(PROVIDED DATA Opens)

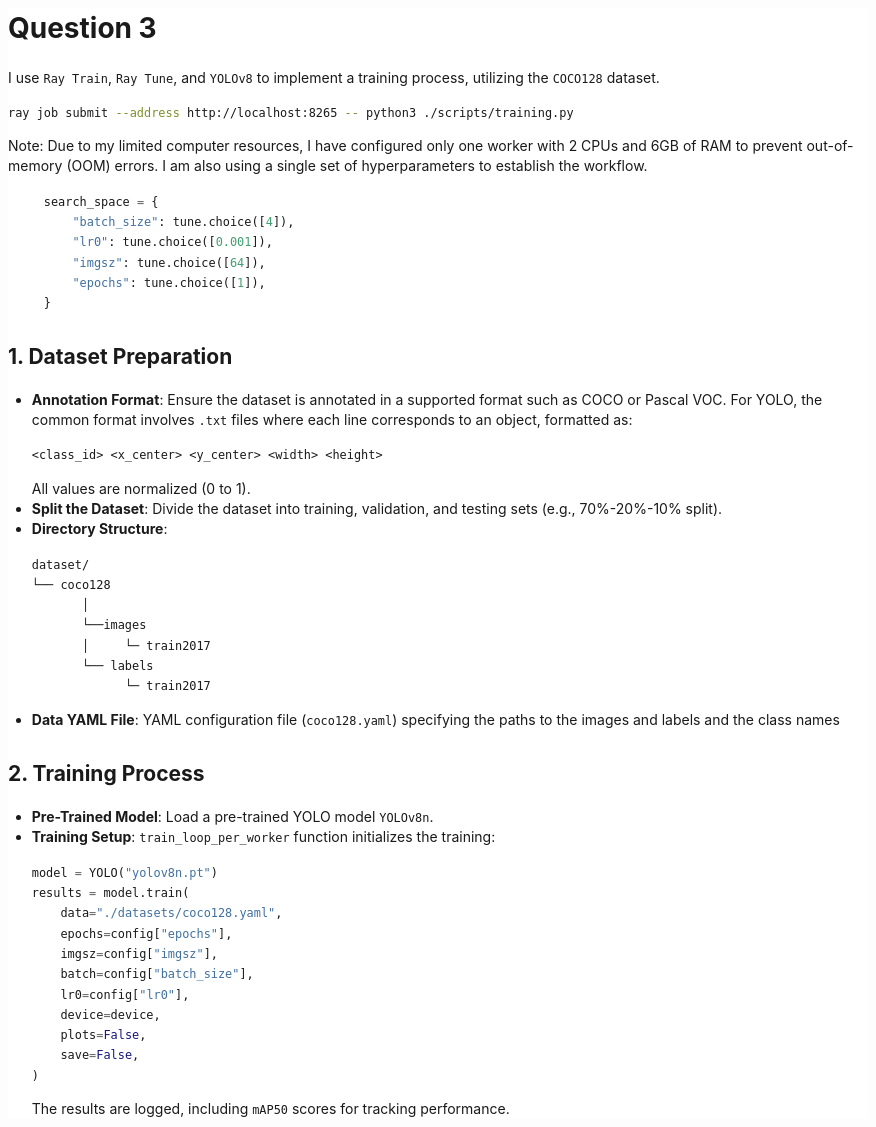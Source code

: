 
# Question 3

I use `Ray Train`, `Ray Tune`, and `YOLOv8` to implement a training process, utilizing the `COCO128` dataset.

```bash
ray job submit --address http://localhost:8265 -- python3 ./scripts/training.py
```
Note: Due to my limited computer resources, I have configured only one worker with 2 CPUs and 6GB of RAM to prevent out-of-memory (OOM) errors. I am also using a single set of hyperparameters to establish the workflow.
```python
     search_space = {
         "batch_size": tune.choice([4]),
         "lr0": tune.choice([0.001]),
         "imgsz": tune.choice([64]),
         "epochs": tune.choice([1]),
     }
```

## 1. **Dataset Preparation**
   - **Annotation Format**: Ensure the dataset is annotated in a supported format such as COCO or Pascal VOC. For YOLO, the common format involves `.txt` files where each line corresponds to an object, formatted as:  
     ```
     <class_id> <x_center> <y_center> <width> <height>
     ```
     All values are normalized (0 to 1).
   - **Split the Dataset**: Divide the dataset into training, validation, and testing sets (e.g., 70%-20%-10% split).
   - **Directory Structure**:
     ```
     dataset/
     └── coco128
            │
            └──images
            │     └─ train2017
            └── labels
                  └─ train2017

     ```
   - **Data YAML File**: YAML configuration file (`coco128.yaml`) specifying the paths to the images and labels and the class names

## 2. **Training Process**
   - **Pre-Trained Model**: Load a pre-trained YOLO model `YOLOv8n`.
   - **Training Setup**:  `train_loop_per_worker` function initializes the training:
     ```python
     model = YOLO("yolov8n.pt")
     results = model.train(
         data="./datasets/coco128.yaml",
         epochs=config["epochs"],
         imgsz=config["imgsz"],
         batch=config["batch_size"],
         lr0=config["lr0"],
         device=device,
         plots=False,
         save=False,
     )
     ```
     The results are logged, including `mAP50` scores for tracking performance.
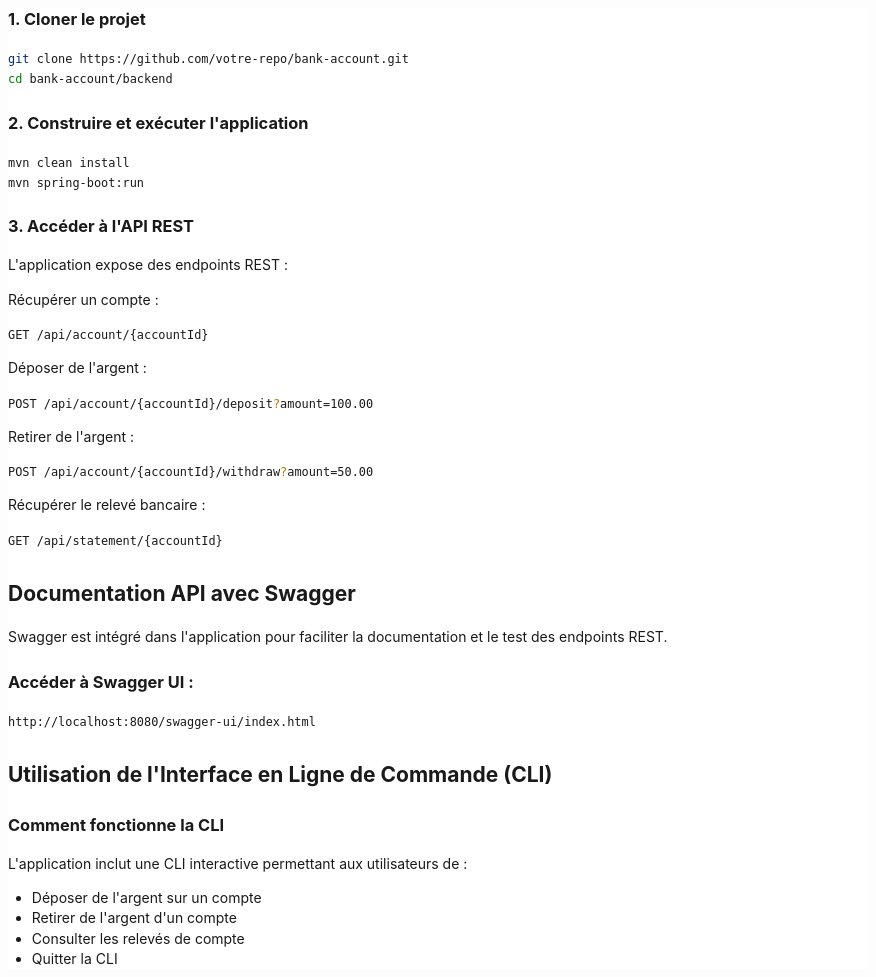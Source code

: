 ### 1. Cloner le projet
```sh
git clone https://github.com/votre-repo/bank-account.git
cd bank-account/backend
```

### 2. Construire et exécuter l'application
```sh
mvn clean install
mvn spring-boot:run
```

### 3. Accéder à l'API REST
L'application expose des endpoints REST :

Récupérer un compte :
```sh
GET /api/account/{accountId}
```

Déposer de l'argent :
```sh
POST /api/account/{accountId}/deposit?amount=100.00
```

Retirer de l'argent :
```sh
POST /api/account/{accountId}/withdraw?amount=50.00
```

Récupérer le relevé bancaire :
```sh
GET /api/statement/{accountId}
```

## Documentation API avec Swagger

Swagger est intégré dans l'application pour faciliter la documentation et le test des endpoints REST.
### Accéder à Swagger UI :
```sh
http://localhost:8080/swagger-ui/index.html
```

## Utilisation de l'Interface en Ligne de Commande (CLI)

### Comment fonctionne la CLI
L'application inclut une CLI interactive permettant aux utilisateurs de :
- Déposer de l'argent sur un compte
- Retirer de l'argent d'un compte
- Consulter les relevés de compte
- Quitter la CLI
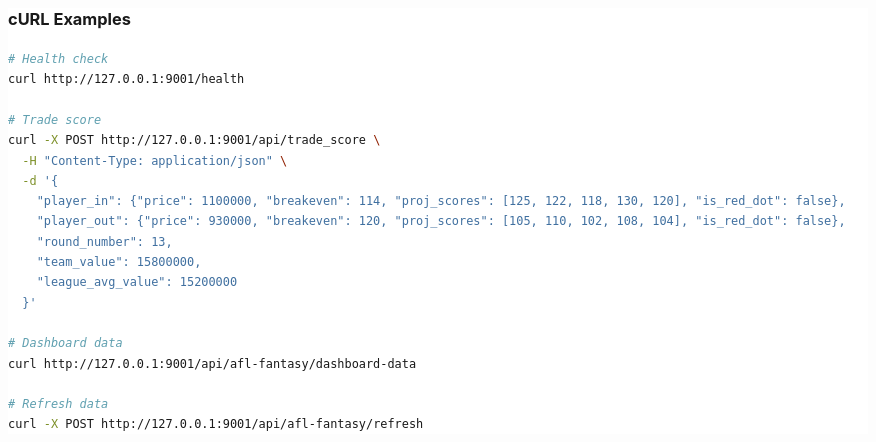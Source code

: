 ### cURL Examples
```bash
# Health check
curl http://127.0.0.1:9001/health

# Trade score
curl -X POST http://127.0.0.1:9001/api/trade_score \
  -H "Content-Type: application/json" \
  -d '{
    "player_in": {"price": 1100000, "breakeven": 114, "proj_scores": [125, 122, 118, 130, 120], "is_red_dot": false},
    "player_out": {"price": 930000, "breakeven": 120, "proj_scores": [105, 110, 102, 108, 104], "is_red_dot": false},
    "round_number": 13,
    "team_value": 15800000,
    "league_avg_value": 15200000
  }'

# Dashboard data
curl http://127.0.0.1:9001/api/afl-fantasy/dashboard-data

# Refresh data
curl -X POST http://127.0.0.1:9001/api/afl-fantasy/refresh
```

(PROVIDED DATA Closes)

## WHAT TO PRODUCE
Copy the listing exactly, omitting pictures.

## RESPONSE AREA
Source code

: 
# Question 3

I use `Ray Train`, `Ray Tune`, and `YOLOv8` to implement a training process, utilizing the `COCO128` dataset.

```bash
ray job submit --address http://localhost:8265 -- python3 ./scripts/training.py
```
Note: Due to my limited computer resources, I have configured only one worker with 2 CPUs and 6GB of RAM to prevent out-of-memory (OOM) errors. I am also using a single set of hyperparameters to establish the workflow.
```python
     search_space = {
         "batch_size": tune.choice([4]),
         "lr0": tune.choice([0.001]),
         "imgsz": tune.choice([64]),
         "epochs": tune.choice([1]),
     }
```

## 1. **Dataset Preparation**
   - **Annotation Format**: Ensure the dataset is annotated in a supported format such as COCO or Pascal VOC. For YOLO, the common format involves `.txt` files where each line corresponds to an object, formatted as:  
     ```
     <class_id> <x_center> <y_center> <width> <height>
     ```
     All values are normalized (0 to 1).
   - **Split the Dataset**: Divide the dataset into training, validation, and testing sets (e.g., 70%-20%-10% split).
   - **Directory Structure**:
     ```
     dataset/
     └── coco128
            │
            └──images
            │     └─ train2017
            └── labels
                  └─ train2017

     ```
   - **Data YAML File**: YAML configuration file (`coco128.yaml`) specifying the paths to the images and labels and the class names

## 2. **Training Process**
   - **Pre-Trained Model**: Load a pre-trained YOLO model `YOLOv8n`.
   - **Training Setup**:  `train_loop_per_worker` function initializes the training:
     ```python
     model = YOLO("yolov8n.pt")
     results = model.train(
         data="./datasets/coco128.yaml",
         epochs=config["epochs"],
         imgsz=config["imgsz"],
         batch=config["batch_size"],
         lr0=config["lr0"],
         device=device,
         plots=False,
         save=False,
     )
     ```
     The results are logged, including `mAP50` scores for tracking performance.
Source code

: ### 1. Cloner le projet
```sh
git clone https://github.com/votre-repo/bank-account.git
cd bank-account/backend
```

### 2. Construire et exécuter l'application
```sh
mvn clean install
mvn spring-boot:run
```

### 3. Accéder à l'API REST
L'application expose des endpoints REST :

Récupérer un compte :
```sh
GET /api/account/{accountId}
```

Déposer de l'argent :
```sh
POST /api/account/{accountId}/deposit?amount=100.00
```

Retirer de l'argent :
```sh
POST /api/account/{accountId}/withdraw?amount=50.00
```

Récupérer le relevé bancaire :
```sh
GET /api/statement/{accountId}
```

## Documentation API avec Swagger

Swagger est intégré dans l'application pour faciliter la documentation et le test des endpoints REST.
### Accéder à Swagger UI :
```sh
http://localhost:8080/swagger-ui/index.html
```

## Utilisation de l'Interface en Ligne de Commande (CLI)

### Comment fonctionne la CLI
L'application inclut une CLI interactive permettant aux utilisateurs de :
- Déposer de l'argent sur un compte
- Retirer de l'argent d'un compte
- Consulter les relevés de compte
- Quitter la CLI
Source code

: ### cURL Examples
```bash
# Health check
curl http://127.0.0.1:9001/health

# Trade score
curl -X POST http://127.0.0.1:9001/api/trade_score \
  -H "Content-Type: application/json" \
  -d '{
    "player_in": {"price": 1100000, "breakeven": 114, "proj_scores": [125, 122, 118, 130, 120], "is_red_dot": false},
    "player_out": {"price": 930000, "breakeven": 120, "proj_scores": [105, 110, 102, 108, 104], "is_red_dot": false},
    "round_number": 13,
    "team_value": 15800000,
    "league_avg_value": 15200000
  }'

# Dashboard data
curl http://127.0.0.1:9001/api/afl-fantasy/dashboard-data

# Refresh data
curl -X POST http://127.0.0.1:9001/api/afl-fantasy/refresh
```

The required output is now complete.